PORTLAND, Ore. — Sabrina Ionescu has a look in her eye when she’s on the court. You see it when she defends, when she dribbles and when she scrambles for a loose ball and ends up diving into the scorers’ table.
She’s honed in.
“I’ve never met a player like her,” Oregon guard Morgan Yaeger said. “I would compare her to like Kobe Bryant or Michael Jordan when they get in the zone completely, 100 percent locked in. They don’t stop till they win.”
Oregon women’s basketball — maybe all of women’s college basketball — may never see a player like Ionescu again. She grabs national attention and national respect, as well as 18 career triple-doubles, setting herself apart from any player to come before her.
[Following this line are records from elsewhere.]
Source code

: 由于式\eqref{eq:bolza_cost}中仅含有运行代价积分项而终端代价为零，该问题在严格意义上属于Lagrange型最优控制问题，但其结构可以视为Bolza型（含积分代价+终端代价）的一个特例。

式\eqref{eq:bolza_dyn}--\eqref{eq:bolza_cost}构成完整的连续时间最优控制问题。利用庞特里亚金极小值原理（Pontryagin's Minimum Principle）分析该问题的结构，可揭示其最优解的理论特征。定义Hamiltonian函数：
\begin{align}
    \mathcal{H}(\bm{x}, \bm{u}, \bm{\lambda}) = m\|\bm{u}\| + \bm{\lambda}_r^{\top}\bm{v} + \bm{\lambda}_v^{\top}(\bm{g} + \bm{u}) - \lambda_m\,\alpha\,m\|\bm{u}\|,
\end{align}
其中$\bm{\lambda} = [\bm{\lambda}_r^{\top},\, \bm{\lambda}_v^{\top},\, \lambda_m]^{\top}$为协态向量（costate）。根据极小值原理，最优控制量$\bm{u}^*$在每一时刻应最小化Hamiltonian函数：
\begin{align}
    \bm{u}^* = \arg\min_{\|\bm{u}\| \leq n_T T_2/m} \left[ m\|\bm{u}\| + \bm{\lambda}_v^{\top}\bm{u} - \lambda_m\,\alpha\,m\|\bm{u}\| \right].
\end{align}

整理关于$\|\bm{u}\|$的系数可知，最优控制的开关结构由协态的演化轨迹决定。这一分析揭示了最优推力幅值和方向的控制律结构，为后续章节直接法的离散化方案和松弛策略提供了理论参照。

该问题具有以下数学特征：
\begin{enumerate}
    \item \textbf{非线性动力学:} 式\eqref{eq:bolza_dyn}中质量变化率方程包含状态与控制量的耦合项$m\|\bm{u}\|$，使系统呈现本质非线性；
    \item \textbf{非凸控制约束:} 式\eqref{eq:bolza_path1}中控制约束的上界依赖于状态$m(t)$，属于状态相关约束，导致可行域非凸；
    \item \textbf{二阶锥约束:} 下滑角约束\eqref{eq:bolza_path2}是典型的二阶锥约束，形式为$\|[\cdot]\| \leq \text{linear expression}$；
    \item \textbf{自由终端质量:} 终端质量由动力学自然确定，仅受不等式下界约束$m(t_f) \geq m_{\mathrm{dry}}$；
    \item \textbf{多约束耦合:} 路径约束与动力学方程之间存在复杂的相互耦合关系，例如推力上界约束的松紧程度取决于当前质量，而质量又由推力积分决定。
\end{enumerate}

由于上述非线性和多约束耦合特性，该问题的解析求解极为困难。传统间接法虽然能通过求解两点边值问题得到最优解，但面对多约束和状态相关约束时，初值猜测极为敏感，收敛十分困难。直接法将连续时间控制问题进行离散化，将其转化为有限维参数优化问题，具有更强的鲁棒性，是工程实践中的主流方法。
“If she was a baseball player, you’d call her a five-tool player,” Mississippi State head coach Vic Schaefer said. “I figured it out, I think she’s an eight-tool player in women’s basketball. She scores at all three levels. She rebounds. She assists. She’s your hustle player. She’s smart. You can throw classy and elegance in on top of it. I mean, that’s how good that kid is.”
Schaefer and the Bulldogs will get their fourth look at her, and second of this season, in Sunday’s Elite Eight.
So just how do you stop an “eight-tool” player?
When she drives?
“She’s just such a good passer and such a good ball handler that it’s really hard for me because I’m a little bigger all around,” Oregon teammate Ruthy Hebard said. “It’s really hard if you take something away, she’s going to have a counter.”
When she’s outside?
“She’s running off screens,” said South Dakota State’s Madison Guebert, who guarded Ionescu in the Sweet 16. “She’s coming off handoffs, ball screens, down screens, all kinds of screens. Yeah, it’s tough because she’s always constantly — she moves so well without the ball. They’re always looking for her.
“Yeah, she just is constantly moving so it’s tough to defend her.”
Ionescu is clearly special. Her intensity, her hatred of losing and her confidence separates her from others.
She sets records just for fun. In Oregon’s second-round win against Indiana, Ionescu collected four rebounds in the final eight minutes, and even joked that she purposely missed a shot for the final rebound to complete her latest triple-double.
“We were winning that game, that’s all that really mattered,” she said. “I was just going to end up breaking my own record, so I could do that any time.”
Whether or not Ionescu will leave for the WNBA after this season, whether or not she will finally get to the Final Four, she has left a lasting legacy.
“She’s cut from a different cloth, I’ll tell you that,” Oregon assistant coach Jodie Berry said. “She competes, that’s the thing that separates her from other competitors is her drive. Her competitiveness and her focus, there’s no kind of getting her off her game in that way.
“She’s really focused and driven and she’s in a league of her own.”